◆ Saved data entries
■ ■ ■ ■ ■

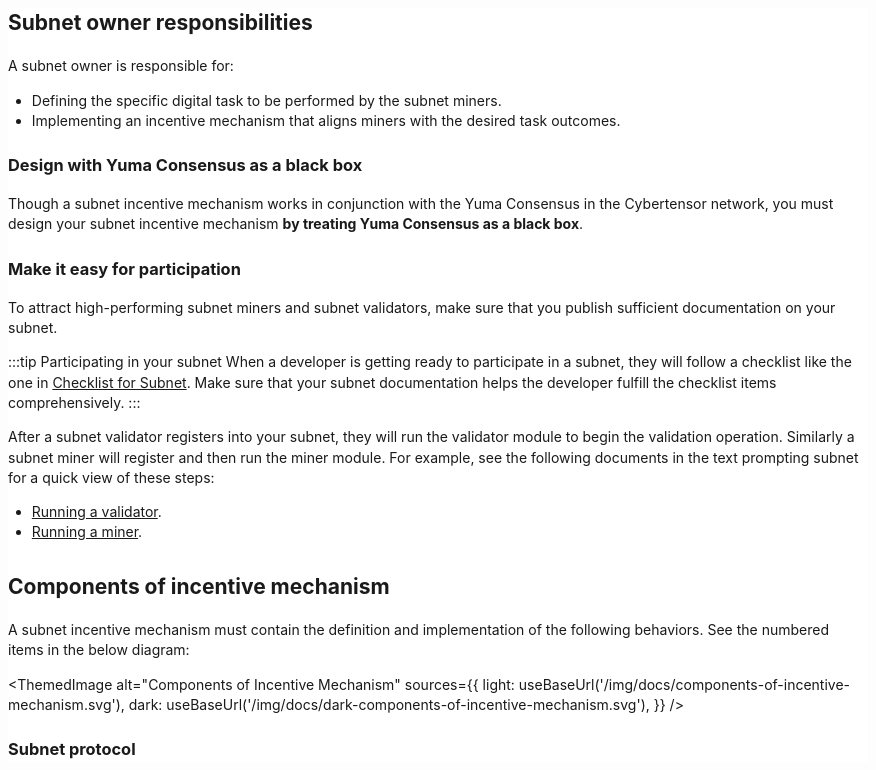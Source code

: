 ## Subnet owner responsibilities

A subnet owner is responsible for:

- Defining the specific digital task to be performed by the subnet miners.
- Implementing an incentive mechanism that aligns miners with the desired task outcomes.

### Design with Yuma Consensus as a black box

Though a subnet incentive mechanism works in conjunction with the Yuma Consensus in the Cybertensor network, you must
design your subnet incentive mechanism **by treating Yuma Consensus as a black box**.

### Make it easy for participation

To attract high-performing subnet miners and subnet validators, make sure that you publish sufficient documentation on
your subnet.

:::tip Participating in your subnet
When a developer is getting ready to participate in a subnet, they will follow a checklist like the one
in [Checklist for Subnet](../subnets/checklist-for-validating-mining.md). Make sure that your subnet documentation helps
the developer fulfill the checklist items comprehensively.
:::

After a subnet validator registers into your subnet, they will run the validator module to begin the validation
operation. Similarly a subnet miner will register and then run the miner module. For example, see the following
documents in the text prompting subnet for a quick view of these steps:

- [Running a validator](https://github.com/cybercongress/cybertensor-subnet-template/blob/main/docs/running_availability_subnet.md).
- [Running a miner](https://github.com/cybercongress/cybertensor-subnet-template/blob/main/docs/running_availability_subnet.md).

## Components of incentive mechanism

A subnet incentive mechanism must contain the definition and implementation of the following behaviors. See the numbered
items in the below diagram:

<ThemedImage
alt="Components of Incentive Mechanism"
sources={{
light: useBaseUrl('/img/docs/components-of-incentive-mechanism.svg'),
dark: useBaseUrl('/img/docs/dark-components-of-incentive-mechanism.svg'),
}}
/>

### Subnet protocol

■ ■ ■ ■ ■

◆ Your assignment
Your copy should hold each line above exactly and no pictures at all.

◆ Expected answer
Source code

: ## Subnet owner responsibilities

A subnet owner is responsible for:

- Defining the specific digital task to be performed by the subnet miners.
- Implementing an incentive mechanism that aligns miners with the desired task outcomes.

### Design with Yuma Consensus as a black box

Though a subnet incentive mechanism works in conjunction with the Yuma Consensus in the Cybertensor network, you must
design your subnet incentive mechanism **by treating Yuma Consensus as a black box**.

### Make it easy for participation

To attract high-performing subnet miners and subnet validators, make sure that you publish sufficient documentation on
your subnet.

:::tip Participating in your subnet
When a developer is getting ready to participate in a subnet, they will follow a checklist like the one
in [Checklist for Subnet](../subnets/checklist-for-validating-mining.md). Make sure that your subnet documentation helps
the developer fulfill the checklist items comprehensively.
:::

After a subnet validator registers into your subnet, they will run the validator module to begin the validation
operation. Similarly a subnet miner will register and then run the miner module. For example, see the following
documents in the text prompting subnet for a quick view of these steps:

- [Running a validator](https://github.com/cybercongress/cybertensor-subnet-template/blob/main/docs/running_availability_subnet.md).
- [Running a miner](https://github.com/cybercongress/cybertensor-subnet-template/blob/main/docs/running_availability_subnet.md).

## Components of incentive mechanism

A subnet incentive mechanism must contain the definition and implementation of the following behaviors. See the numbered
items in the below diagram:

<ThemedImage
alt="Components of Incentive Mechanism"
sources={{
light: useBaseUrl('/img/docs/components-of-incentive-mechanism.svg'),
dark: useBaseUrl('/img/docs/dark-components-of-incentive-mechanism.svg'),
}}
/>

### Subnet protocol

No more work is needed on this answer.